I am having some very strange issues on my 3850 stack. I have certain IPs that can acces all networks locally but cannot access anything on remote networks. These IPs seem to have no relation to each other. IP 10.2.3.54 has issue while .49 does not. .20 has the issue while .21 does not.
Another thing that is very strange is that when this issue is happening they cannot ping remote gateways that are on the same network. For instance client can acccess all hosts and gateway of 192.168.100.1 but cannot access the wan gateway at .235
Most of this has been intermittent clients but now we have 2 servers that are affected on a different subnet but their issue is intermittent but displaying the exact same issues.
I ruled out this been a computer issue by changing known good machines to use the same suspect IPs and they all have the same issue. I feel like this is some sort of PBR gone crazy.
Has anyone heard of these issues with 3850's? It just seems like when the issue happens the packets cannot leave the switch.
Looks like I am having the same kind of issues on version 03.02.02.SE.
Some users can work but others cannot within the same subnet. Did the upgrade fix the issues?. I noticed the following errors as well on SYSLOG.
Feb 5 20:58:07.023: %NGWC_COMMON-1-WDOG_CPUHOG: 1 fed: CPU usage time exceeded
369330000 msecs. -Traceback=1#f01c936775c649e7aee9def72bf33d1d pthread:2EA890
00+C450 :10000000+801478 :10000000+7657C0 :10000000+5A8F70 :10000000+9E4E74 :100
00000+9DAC98 :10000000+9DB4A0 :10000000+9DBA68 :10000000+9DC300 :10000000+9F2680
The setup worked perfectly fine for 3 months on 03.02.02.SE.
Sorry i did not follow up with resolution. I ended calling Cisco Tac on this issue.
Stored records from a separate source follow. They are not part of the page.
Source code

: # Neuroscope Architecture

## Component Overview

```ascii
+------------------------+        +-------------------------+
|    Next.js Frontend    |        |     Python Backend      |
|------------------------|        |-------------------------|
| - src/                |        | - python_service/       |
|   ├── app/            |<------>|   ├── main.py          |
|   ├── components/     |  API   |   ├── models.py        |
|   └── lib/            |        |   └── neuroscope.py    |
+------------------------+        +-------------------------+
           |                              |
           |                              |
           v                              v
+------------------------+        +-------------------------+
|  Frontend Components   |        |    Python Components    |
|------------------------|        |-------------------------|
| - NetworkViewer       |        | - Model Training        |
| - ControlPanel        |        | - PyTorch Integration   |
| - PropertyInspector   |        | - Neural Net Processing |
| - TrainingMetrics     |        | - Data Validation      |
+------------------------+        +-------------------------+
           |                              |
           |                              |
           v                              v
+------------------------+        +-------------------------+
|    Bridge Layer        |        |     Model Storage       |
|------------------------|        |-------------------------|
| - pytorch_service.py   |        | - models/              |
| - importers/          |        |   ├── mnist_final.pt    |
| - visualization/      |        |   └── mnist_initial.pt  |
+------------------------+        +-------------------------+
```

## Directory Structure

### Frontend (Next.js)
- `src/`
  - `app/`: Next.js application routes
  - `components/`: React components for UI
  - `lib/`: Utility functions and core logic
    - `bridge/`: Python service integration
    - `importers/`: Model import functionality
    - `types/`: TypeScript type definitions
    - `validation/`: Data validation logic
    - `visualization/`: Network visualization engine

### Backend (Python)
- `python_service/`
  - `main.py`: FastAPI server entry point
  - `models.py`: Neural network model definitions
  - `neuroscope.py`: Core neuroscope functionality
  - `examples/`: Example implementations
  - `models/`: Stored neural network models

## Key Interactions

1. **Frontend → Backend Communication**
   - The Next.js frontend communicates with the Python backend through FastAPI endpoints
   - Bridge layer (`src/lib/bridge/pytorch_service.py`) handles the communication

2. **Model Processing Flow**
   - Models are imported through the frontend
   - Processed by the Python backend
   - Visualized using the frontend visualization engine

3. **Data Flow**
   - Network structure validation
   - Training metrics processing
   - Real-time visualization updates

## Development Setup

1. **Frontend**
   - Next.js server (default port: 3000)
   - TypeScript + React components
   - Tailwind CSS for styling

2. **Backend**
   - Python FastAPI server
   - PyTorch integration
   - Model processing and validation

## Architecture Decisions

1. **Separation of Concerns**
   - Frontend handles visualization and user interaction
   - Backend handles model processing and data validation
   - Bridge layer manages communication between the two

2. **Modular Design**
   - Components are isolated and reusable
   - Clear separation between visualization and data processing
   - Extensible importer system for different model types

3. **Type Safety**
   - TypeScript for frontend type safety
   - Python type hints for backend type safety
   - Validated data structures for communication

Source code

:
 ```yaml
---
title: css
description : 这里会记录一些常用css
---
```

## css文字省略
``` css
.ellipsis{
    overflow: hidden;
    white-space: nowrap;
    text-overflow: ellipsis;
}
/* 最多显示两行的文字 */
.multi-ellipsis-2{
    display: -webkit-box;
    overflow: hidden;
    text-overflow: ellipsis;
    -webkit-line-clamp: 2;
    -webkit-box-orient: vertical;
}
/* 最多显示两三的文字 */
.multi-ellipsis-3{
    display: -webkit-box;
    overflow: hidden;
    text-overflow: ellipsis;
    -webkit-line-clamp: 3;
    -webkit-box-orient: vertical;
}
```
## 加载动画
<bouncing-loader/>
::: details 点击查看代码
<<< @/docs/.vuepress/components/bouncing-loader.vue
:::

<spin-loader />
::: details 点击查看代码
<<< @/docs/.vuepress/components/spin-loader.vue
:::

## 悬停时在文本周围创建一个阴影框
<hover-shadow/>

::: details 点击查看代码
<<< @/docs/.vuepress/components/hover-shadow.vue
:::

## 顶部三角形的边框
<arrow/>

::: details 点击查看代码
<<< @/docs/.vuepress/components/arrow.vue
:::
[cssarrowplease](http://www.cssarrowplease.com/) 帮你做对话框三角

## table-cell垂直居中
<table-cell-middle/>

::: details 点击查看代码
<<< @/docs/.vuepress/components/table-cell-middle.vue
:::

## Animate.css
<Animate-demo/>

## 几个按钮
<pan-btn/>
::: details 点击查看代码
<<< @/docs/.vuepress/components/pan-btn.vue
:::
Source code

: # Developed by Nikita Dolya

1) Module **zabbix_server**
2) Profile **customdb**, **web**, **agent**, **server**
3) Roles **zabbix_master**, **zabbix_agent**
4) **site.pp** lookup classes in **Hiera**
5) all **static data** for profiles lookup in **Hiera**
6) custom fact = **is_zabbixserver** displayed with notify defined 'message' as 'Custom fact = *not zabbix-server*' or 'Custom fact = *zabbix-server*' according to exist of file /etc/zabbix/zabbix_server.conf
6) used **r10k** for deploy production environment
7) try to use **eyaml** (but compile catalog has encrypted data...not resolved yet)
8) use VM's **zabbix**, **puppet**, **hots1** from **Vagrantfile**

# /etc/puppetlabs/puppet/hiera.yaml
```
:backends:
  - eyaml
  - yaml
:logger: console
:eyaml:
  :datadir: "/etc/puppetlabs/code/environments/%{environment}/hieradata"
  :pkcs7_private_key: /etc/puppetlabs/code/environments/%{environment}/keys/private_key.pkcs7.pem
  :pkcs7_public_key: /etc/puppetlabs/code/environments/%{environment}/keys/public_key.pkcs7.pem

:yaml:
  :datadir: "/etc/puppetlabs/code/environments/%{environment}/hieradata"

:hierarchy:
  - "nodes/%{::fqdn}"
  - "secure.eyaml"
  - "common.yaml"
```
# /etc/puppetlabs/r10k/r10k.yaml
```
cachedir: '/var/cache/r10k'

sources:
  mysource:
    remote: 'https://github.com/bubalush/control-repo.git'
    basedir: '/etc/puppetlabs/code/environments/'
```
Did not get any responses on the forums for a couple of weeks but i do see someone essentially said the same thing TAC said which is 3.02.0 code was very buggy and said that he had seen this type of strangeness but did say it was not documented as a bug...yet.
What happened to us was we deployed the 3850s and like you it was up and running with no issues except for some pbr problems. A few months later i had users that could not seem to get out of the switch. It seemed that they could get to anything that was on that switch but could bot get to neighboring switches on the same vlan or exit via router to external sites. It was very weird. Also it was just 1 server one day, then another server another day. The the user stack started havign the same issues and started with 1 user then spread.
Upgrade fixed all issues. There is a new version out since i did our upgrades so you may want to research. New ver is 3.03.01
First of all thank you for responding so fast. We are going ahead with the upgrade to 3.3.1 with hopes that this will sort out the issues. I am having a difficult time to convince myself that this is a switch code level issue.
The only explanation what I have is that the 3850s are not responding to the ARP queries properly resulting in such strange behaviour. I will come back and post my story as soon as the upgrade is done.
Hello Jason and Dinesh,
The symptoms that you are seeing are due to bug CSCug87540 which is a major bug in 3.2.2 and below. I highly recommend getting up to the latest release which is 3.3.1 at the moment (3.3.2 should be out this month). The fix for 87540 is integrated into 3.2.3, but again, I would recommend moving to the latest stable release. The only workaround to your issue is a reload once its in the broken state. Also, just a reminder, 3.3.0 is a major release (feature release) which includes new features such as HSRP, 9 switch stacking, embedded packet capture to name a few.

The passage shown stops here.